- Directed by: Fernando Meirelles
- Written by: Simon Kinberg
- Produced by: Simon Kinberg; Audrey Chon; Fernando Meirelles;
- Starring: Denzel Washington; Robert Pattinson; Daisy Edgar-Jones; Danai Gurira; Sean Harris; Moisés Arias; Justin Kirk;
- Cinematography: César Charlone
- Production company: Genre Films
- Distributed by: Netflix
- Release date: 2027;
- Country: United States
- Language: English

= Here Comes the Flood (film) =

Here Comes the Flood is an upcoming American heist film directed by Fernando Meirelles and written by Simon Kinberg.

==Premise==
A bank guard, a teller, and a master thief get caught in a deadly game of cons and double crosses.

==Cast==
- Denzel Washington as Carter
- Robert Pattinson as Noah
- Daisy Edgar-Jones as Rose
- Danai Gurira
- Sean Harris
- Moisés Arias
- Justin Kirk

==Production==
In May 2020, Netflix acquired the rights to the script in a seven-figure deal. In July 2020, Jason Bateman was in talks to direct and potentially star.

It was announced in May 2025 that Denzel Washington, Robert Pattinson and Daisy Edgar-Jones were set to star in the film, with Fernando Meirelles directing the film.
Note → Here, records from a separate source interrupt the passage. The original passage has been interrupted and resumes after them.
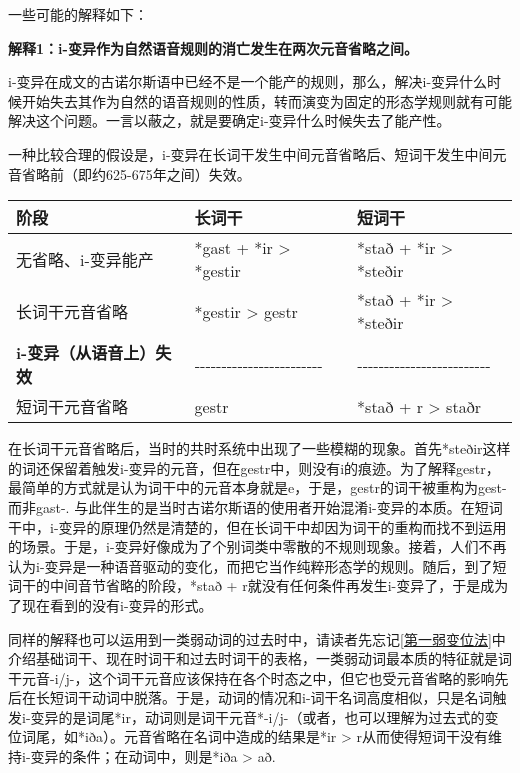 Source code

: {{一些可能的解释如下：

\textbf{解释1：i-变异作为自然语音规则的消亡发生在两次元音省略之间。}

i-变异在成文的古诺尔斯语中已经不是一个能产的规则，那么，解决i-变异什么时候开始失去其作为自然的语音规则的性质，转而演变为固定的形态学规则就有可能解决这个问题。一言以蔽之，就是要确定i-变异什么时候失去了能产性。

一种比较合理的假设是，i-变异在长词干发生中间元音省略后、短词干发生中间元音省略前（即约625-675年之间）失效。

\begin{longtable}{lll}
  \toprule
  阶段                    & 长词干                                & 短词干                            \\
  \midrule
  \endhead
  \bottomrule
  \endfoot
  无省略、i-变异能产            & *gast + *ir \textgreater{} *gestir & *stað + *ir
  \textgreater{} *steðir                                                                      \\
  长词干元音省略               & *gestir \textgreater{} gestr       & *stað + *ir
  \textgreater{} *steðir                                                                      \\
  \textbf{i-变异（从语音上）失效} & ‑‑‑‑‑‑‑‑‑‑‑‑‑‑‑‑‑‑‑‑‑‑‑‑           &
  ‑‑‑‑‑‑‑‑‑‑‑‑‑‑‑‑‑‑‑‑‑‑‑‑‑                                                                   \\
  短词干元音省略               & gestr                              & *stað + r \textgreater{} staðr \\
\end{longtable}

在长词干元音省略后，当时的共时系统中出现了一些模糊的现象。首先*steðir这样的词还保留着触发i-变异的元音，但在gestr中，则没有i的痕迹。为了解释gestr，最简单的方式就是认为词干中的元音本身就是e，于是，gestr的词干被重构为gest-而非gast-.
与此伴生的是当时古诺尔斯语的使用者开始混淆i-变异的本质。在短词干中，i-变异的原理仍然是清楚的，但在长词干中却因为词干的重构而找不到运用的场景。于是，i-变异好像成为了个别词类中零散的不规则现象。接着，人们不再认为i-变异是一种语音驱动的变化，而把它当作纯粹形态学的规则。随后，到了短词干的中间音节省略的阶段，*stað
+ r就没有任何条件再发生i-变异了，于是成为了现在看到的没有i-变异的形式。

同样的解释也可以运用到一类弱动词的过去时中，请读者先忘记\ref{第一弱变位法}中介绍基础词干、现在时词干和过去时词干的表格，一类弱动词最本质的特征就是词干元音-i/j-，这个词干元音应该保持在各个时态之中，但它也受元音省略的影响先后在长短词干动词中脱落。于是，动词的情况和i-词干名词高度相似，只是名词触发i-变异的是词尾*ir，动词则是词干元音*-i/j-（或者，也可以理解为过去式的变位词尾，如*iða）。元音省略在名词中造成的结果是*ir
\textgreater{} r从而使得短词干没有维持i-变异的条件；在动词中，则是*iða
\textgreater{} að.

}}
In November 2025, Danai Gurira, Sean Harris, Moisés Arias and Justin Kirk joined the cast.

Principal photography began on November 3, 2025, with filming occurring between Jersey City, Hoboken, Newark, Atlanta, and New York City. Filming wrapped on January 22, 2026.

==Release==
Here Comes the Flood is scheduled to be released on Netflix in 2027.